As for people being taken off the register, local authorities manage the register and we encourage them to manage in such a way that it reflects the actual electorate. There is a process, God help us, whereby people who die are removed from the register, but there should be no reason for a willy-nilly removal. The legislation provides a detailed system for taking people off the register. One cannot just remove them, but must contact them to notify them and show good cause.

There were just one or two cases where the person may have moved away for college but was still coming home at weekends. Those people swore black that they never received a letter from the local authority saying it would remove them from the register unless it was told otherwise. That leads to an awful lot of frustration when one is coming up to polling day.

Mr. Enda Falvey

I accept that there can be frustration and I accept that there are cases that perhaps do not do anybody any credit. In the main, however, the system is designed to accommodate people and one must interact with it.

I thank the Department for the report. This is the biggest problem. People who may have voted in five or six elections and referenda may suddenly find at the polling station that their name has been taken off the register. These are people who answer any letters that are sent and it is unbelievable to think their names have been removed from the register. To get on it is one thing, but some people have been removed when the tradition has been there of voting ten or 20 times. When a person suddenly walks in to find he or she has been removed, is there any mechanism where a person who has voted before can be reinstated on the day? It is terribly unfair where people have travelled miles and really want to vote having done so in the past at the same station. The returning officer in the station is there for a lifetime and knows the people who come in and who have voted before. The returning officer will have marked the person off the register five or even ten times, yet because the name has been removed for whatever reason, it does not seem logical that a list would vary on a subsequent occasion without people knowing.
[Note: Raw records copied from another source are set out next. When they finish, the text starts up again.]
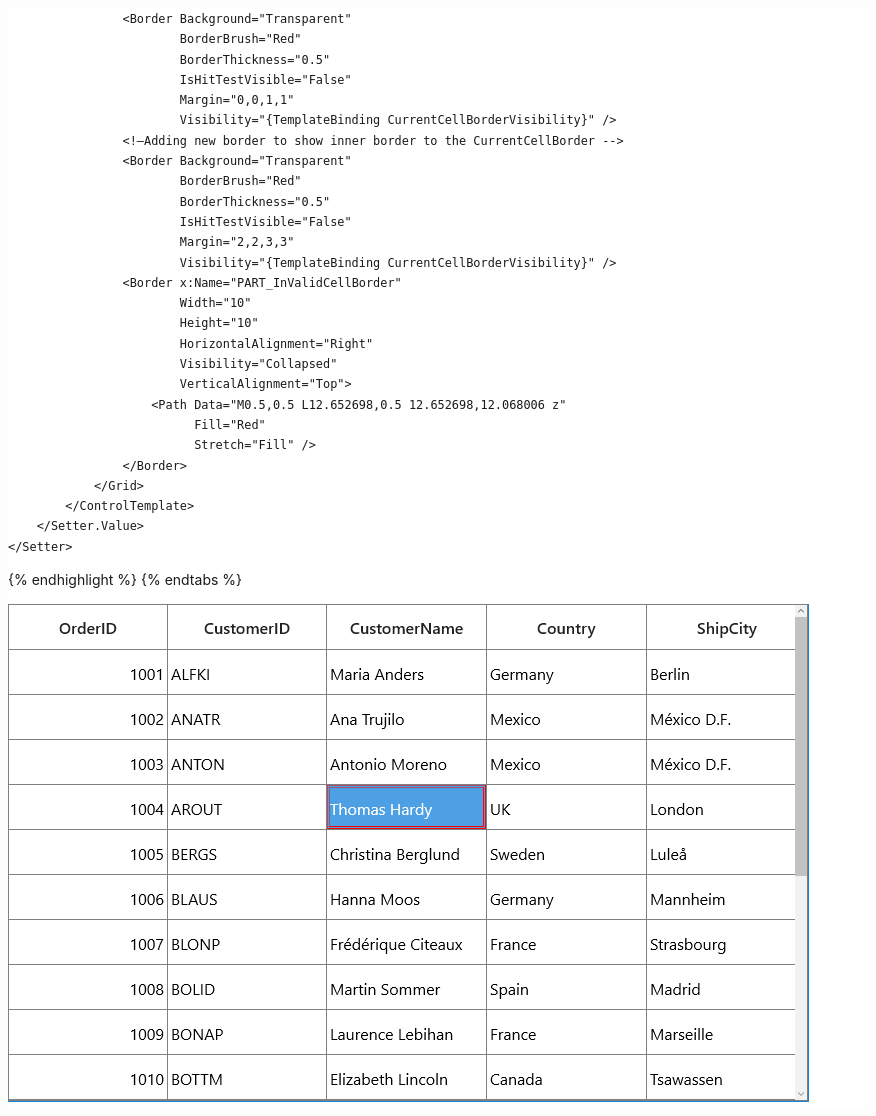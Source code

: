                     <Border Background="Transparent"
                            BorderBrush="Red"
                            BorderThickness="0.5"
                            IsHitTestVisible="False"
                            Margin="0,0,1,1"
                            Visibility="{TemplateBinding CurrentCellBorderVisibility}" />
                    <!—Adding new border to show inner border to the CurrentCellBorder -->
                    <Border Background="Transparent"
                            BorderBrush="Red"
                            BorderThickness="0.5"
                            IsHitTestVisible="False"
                            Margin="2,2,3,3"
                            Visibility="{TemplateBinding CurrentCellBorderVisibility}" />
                    <Border x:Name="PART_InValidCellBorder"
                            Width="10"
                            Height="10"
                            HorizontalAlignment="Right"
                            Visibility="Collapsed"
                            VerticalAlignment="Top">
                        <Path Data="M0.5,0.5 L12.652698,0.5 12.652698,12.068006 z"
                              Fill="Red"
                              Stretch="Fill" />
                    </Border>
                </Grid>
            </ControlTemplate>
        </Setter.Value>
    </Setter>
</Style>

{% endhighlight %}
{% endtabs %}

![Custom cell selection for UWP SfDataGrid](Selection_images/Selection_img14.png)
There is no doubt in my mind that people have been removed from the register without being informed or notified.

On the previous referendum, I thought the Irish and English versions were on top of one another and it was very difficult to determine what was on the paper. That led to a great deal of confusion. There was a huge number of spoiled votes in the previous two referenda of approximately 15,000. That is a great many where only a simple question is being asked. The possibility of having Irish and English separated on front and back should be looked at.
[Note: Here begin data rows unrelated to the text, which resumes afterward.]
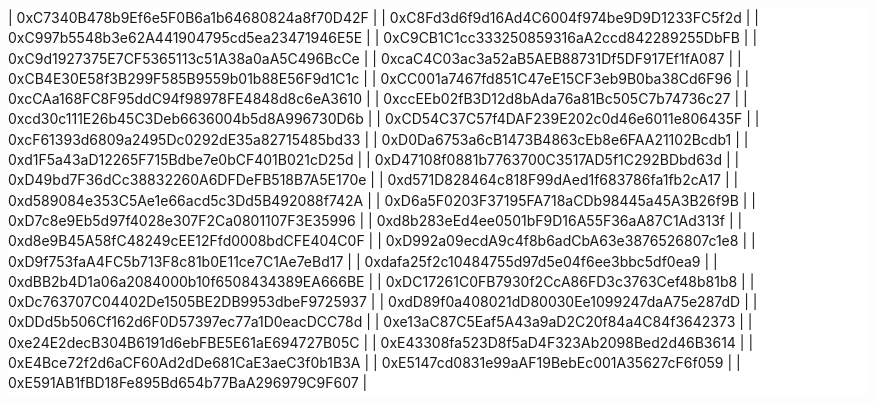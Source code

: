  | 0xC7340B478b9Ef6e5F0B6a1b64680824a8f70D42F | 
 | 0xC8Fd3d6f9d16Ad4C6004f974be9D9D1233FC5f2d | 
 | 0xC997b5548b3e62A441904795cd5ea23471946E5E | 
 | 0xC9CB1C1cc333250859316aA2ccd842289255DbFB | 
 | 0xC9d1927375E7CF5365113c51A38a0aA5C496BcCe | 
 | 0xcaC4C03ac3a52aB5AEB88731Df5DF917Ef1fA087 | 
 | 0xCB4E30E58f3B299F585B9559b01b88E56F9d1C1c | 
 | 0xCC001a7467fd851C47eE15CF3eb9B0ba38Cd6F96 | 
 | 0xcCAa168FC8F95ddC94f98978FE4848d8c6eA3610 | 
 | 0xccEEb02fB3D12d8bAda76a81Bc505C7b74736c27 | 
 | 0xcd30c111E26b45C3Deb6636004b5d8A996730D6b | 
 | 0xCD54C37C57f4DAF239E202c0d46e6011e806435F | 
 | 0xcF61393d6809a2495Dc0292dE35a82715485bd33 | 
 | 0xD0Da6753a6cB1473B4863cEb8e6FAA21102Bcdb1 | 
 | 0xd1F5a43aD12265F715Bdbe7e0bCF401B021cD25d | 
 | 0xD47108f0881b7763700C3517AD5f1C292BDbd63d | 
 | 0xD49bd7F36dCc38832260A6DFDeFB518B7A5E170e | 
 | 0xd571D828464c818F99dAed1f683786fa1fb2cA17 | 
 | 0xd589084e353C5Ae1e66acd5c3Dd5B492088f742A | 
 | 0xD6a5F0203F37195FA718aCDb98445a45A3B26f9B | 
 | 0xD7c8e9Eb5d97f4028e307F2Ca0801107F3E35996 | 
 | 0xd8b283eEd4ee0501bF9D16A55F36aA87C1Ad313f | 
 | 0xd8e9B45A58fC48249cEE12Ffd0008bdCFE404C0F | 
 | 0xD992a09ecdA9c4f8b6adCbA63e3876526807c1e8 | 
 | 0xD9f753faA4FC5b713F8c81b0E11ce7C1Ae7eBd17 | 
 | 0xdafa25f2c10484755d97d5e04f6ee3bbc5df0ea9 | 
 | 0xdBB2b4D1a06a2084000b10f6508434389EA666BE | 
 | 0xDC17261C0FB7930f2CcA86FD3c3763Cef48b81b8 | 
 | 0xDc763707C04402De1505BE2DB9953dbeF9725937 | 
 | 0xdD89f0a408021dD80030Ee1099247daA75e287dD | 
 | 0xDDd5b506Cf162d6F0D57397ec77a1D0eacDCC78d | 
 | 0xe13aC87C5Eaf5A43a9aD2C20f84a4C84f3642373 | 
 | 0xe24E2decB304B6191d6ebFBE5E61aE694727B05C | 
 | 0xE43308fa523D8f5aD4F323Ab2098Bed2d46B3614 | 
 | 0xE4Bce72f2d6aCF60Ad2dDe681CaE3aeC3f0b1B3A | 
 | 0xE5147cd0831e99aAF19BebEc001A35627cF6f059 | 
 | 0xE591AB1fBD18Fe895Bd654b77BaA296979C9F607 |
The real issue is a person's right to vote, especially those who have done so already and have a voting history at a polling station. Some mechanism must be put in place to allow them to vote again. We had a big story about the Bible being in every polling station. What is it there for if it is not going to be used to allow a person to vote whom the returning officer has seen vote in the past but whose name has been taken off the register? If the person swears on the Bible and it is confirmed by the people in the station, what more honesty and integrity can we have to allow a person to use the right to vote?

Before Mr. Falvey responds, I note that the clerk has brought to my attention the fact that the turnout in the case of the Seanad referendum was 1.24 million.

That is 39%. The number of spoiled votes in that referendum was 14,355. However, in the recent referendum on marriage equality the turnover was much higher at 60.52%.

The referendums on the Seanad and on marriage equality were the ones on which there was the most public attention. When the referendum on the Seanad took place there was also a referendum on the Court of Appeal but that received far less public attention, so we are focused in terms of democracy on the spoiled votes in the Seanad referendum. Similarly, in the case of the marriage equality referendum the referendum on age eligibility was given very little focus so we are focusing on the marriage equality referendum for comparison reasons. In comparative terms the number of spoiled votes is down by over one-third. That is very welcome as far as we are concerned. Obviously there is always room for progress but in a referendum where the turnout was increased by over 700,000 the number of spoiled votes was less. That is very encouraging.

Clearly, the dedicated Referendum Commission will examine and manage these matters on an ongoing basis, but it appears that considerable progress is being made and that is welcome.

Mr. Enda Falvey

I will take the last point first. Both members referred to the spoiled votes. On this occasion the percentage of spoiled votes was well down on the number in the referendum on the abolition of Seanad Éireann. In fact, when one looks at polls taken together on the same day, this is the lowest percentage of invalid votes ever. That said, there is no clear relationship. To be fair, if those figures were higher I would be saying there is no clear relationship. It comes back to the original committee concern about confusion about the ballot paper. We have made changes to the ballot paper and it is nice to see that the figures are moving in the right direction. However, in the European Parliament elections there were higher figures altogether and there is no question of confusion there. We do not know why people spoil votes. Anecdotally, some people will be confused and some people will do it deliberately, but we do not know. I am not taking credit for a direct relationship between the improvement in the ballot paper and the figures, but it is encouraging to note it.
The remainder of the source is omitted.